One candidate after another lambasted George Bush, the Republican
Party and, of course, the evil justices of the Supreme Court. But not
a one of them even whispered a mild word of outrage about a public
school system that spends $13,000 per child -- third highest among big-
city school systems -- and produces pupils who score among the lowest
in just about any category you can name. The only area in which the
Washington school system is No. 1 is in money spent on administration.
Chests should not swell with pride.

The litany of more and more when it comes to money often has little to
do with what, in the military, are called facts on the ground: kids
and parents. It does have a lot to do with teachers unions, which are
strong supporters of the Democratic Party. Not a single candidate
offered anything remotely close to a call for real reform. Instead, a
member of the audience could reasonably conclude that if only more
money was allocated to these woe-is-me school systems, things would
right themselves overnight.

Only one candidate, Barack Obama, suggested that maybe money was not
all that was lacking when it comes to educating America's poor and
minority children. Parents had a role to play, too. ''It is absolutely
critical for us to recognize that there are going to be
responsibilities on the part of African-American and other groups to
take personal responsibility to rise up out of the problems we face,''
he said. What? It's just not a question of funding?

Obama has said this sort of thing before.

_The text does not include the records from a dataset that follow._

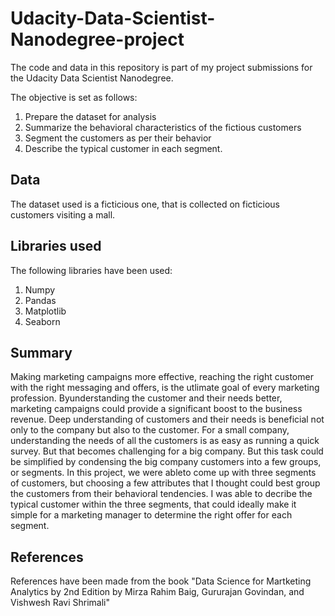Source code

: # Udacity-Data-Scientist-Nanodegree-project

The code and data in this repository is part of my project submissions for the Udacity Data Scientist Nanodegree.

The objective is set as follows:

1. Prepare the dataset for analysis
2. Summarize the behavioral characteristics of the fictious customers
3. Segment the customers as per their behavior
4. Describe the typical customer in each segment.

## Data

The dataset used is a ficticious one, that is collected on ficticious customers visiting a mall.

## Libraries used
The following libraries have been used:
1. Numpy
2. Pandas
3. Matplotlib
4. Seaborn

## Summary

Making marketing campaigns more effective, reaching the right customer with the right messaging and offers, is the utlimate goal of every marketing profession. Byunderstanding the customer and their needs better, marketing campaigns could provide a significant boost to the business revenue.
Deep understanding of customers and their needs is beneficial not only to the company but also to the customer. For a small company, understanding the needs of all the customers is as easy as running a quick survey. But that becomes challenging for a big company. But this task could be simplified by condensing the big company customers into a few groups, or segments.
In this project, we were ableto come up with three segments of customers, but choosing a few attributes that I thought could best group the customers from their behavioral tendencies. I was able to decribe the typical customer within the three segments, that could ideally make it simple for a marketing manager to determine the right offer for each segment.

## References

References have been made from the book "Data Science for Martketing Analytics by 2nd Edition by Mirza Rahim Baig, Gururajan Govindan, and Vishwesh Ravi Shrimali"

Back in March, in one of his
first major speeches as a presidential candidate, he struck just the
right balance -- not just more money, but more personal
responsibility, too: ''Even as I fight on behalf of more education
funding ... I have to also say that if parents don't turn off the
television set when the child comes home from school and make sure
they sit down and do their homework and go talk to the teachers and
find out how they're doing ... I don't know who taught them that reading
and writing and conjugating your verbs was something white.''

I suppose it's easier for Obama to say these things because he is
black and impervious to charges of racism. Black or white, white or
black, Hispanic or Asian-American or whatever, kids are kids. We're
talking about lives that could be salvaged and made productive. The
problem no longer is just underfunding or racial segregation, it is
something else -- and we all know it. Yet, when the Supreme Court
ruled last week that in most cases race could no longer be taken into
account to achieve classroom diversity, the groans from the Democratic
candidates suggested that something of great and tragic consequence
had occurred. Jim Crow was at the schoolhouse door.

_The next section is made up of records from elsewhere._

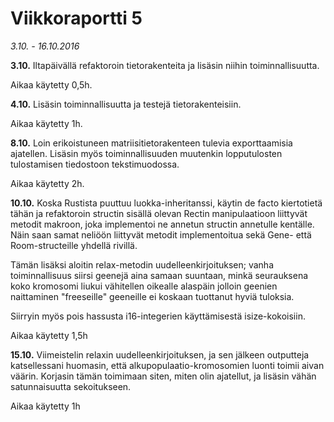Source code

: # Viikkoraportti 5
*3.10. - 16.10.2016*

**3.10.**
Iltapäivällä refaktoroin tietorakenteita ja lisäsin niihin toiminnallisuutta.

Aikaa käytetty 0,5h.

**4.10.**
Lisäsin toiminnallisuutta ja testejä tietorakenteisiin.

Aikaa käytetty 1h.

**8.10.**
Loin erikoistuneen matriisitietorakenteen tulevia exporttaamisia ajatellen. Lisäsin myös toiminnallisuuden
muutenkin lopputulosten tulostamisen tiedostoon tekstimuodossa.

Aikaa käytetty 2h.

**10.10.**
Koska Rustista puuttuu luokka-inheritanssi, käytin de facto kiertotietä tähän ja refaktoroin
structin sisällä olevan Rectin manipulaatioon liittyvät metodit makroon, joka implementoi ne
annetun structin annetulle kentälle. Näin saan samat neliöön liittyvät metodit implementoitua
sekä Gene- että Room-structeille yhdellä rivillä.

Tämän lisäksi aloitin relax-metodin uudelleenkirjoituksen; vanha toiminnallisuus siirsi geenejä
aina samaan suuntaan, minkä seurauksena koko kromosomi liukui vähitellen oikealle alaspäin jolloin
geenien naittaminen "freeseille" geeneille ei koskaan tuottanut hyviä tuloksia.

Siirryin myös pois hassusta i16-integerien käyttämisestä isize-kokoisiin.

Aikaa käytetty 1,5h

**15.10.**
Viimeistelin relaxin uudelleenkirjoituksen, ja sen jälkeen outputteja katsellessani huomasin,
että alkupopulaatio-kromosomien luonti toimii aivan väärin. Korjasin tämän toimimaan siten, miten
olin ajatellut, ja lisäsin vähän satunnaisuutta sekoitukseen.

Aikaa käytetty 1h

The reality, though, is that the court decision has almost no
application to the big-city school systems we worry so much about.
Most of these systems are overwhelmingly black or Hispanic. Washington
has about 65,000 black students and about 3,500 whites; Los Angeles
has about 1 million Hispanic students and 285,000 whites; Philadelphia
has about 180,00 nonwhite students and 30,000 whites. New York's
borough of the Bronx has about 200,000 black or Hispanic students and
nearly as many Asian/Pacific Islanders as whites (9,000). ''I can't do
racial balancing,'' Joel Klein, New York City's innovative schools
chancellor, told me. To him, it's a distant dream.

In so far as the Democratic presidential candidates talked about
public school education and in so far as they mentioned the Supreme
Court decision, they largely mouthed Democratic orthodoxy. It must
have sounded reassuring to big-city education unions and politicians
with a gift for exacerbating racial paranoia. But to the kid in the
classroom, to a parent bucking the bureaucracy, the rhetoric must have
sounded as unreal as the hot air that comes from Baghdad's Green Zone
-- a ''surge'' of money instead of men or, as we used to say, throwing
good money after bad.

Richard Cohen is a columnist for the Washington Post Writers Group.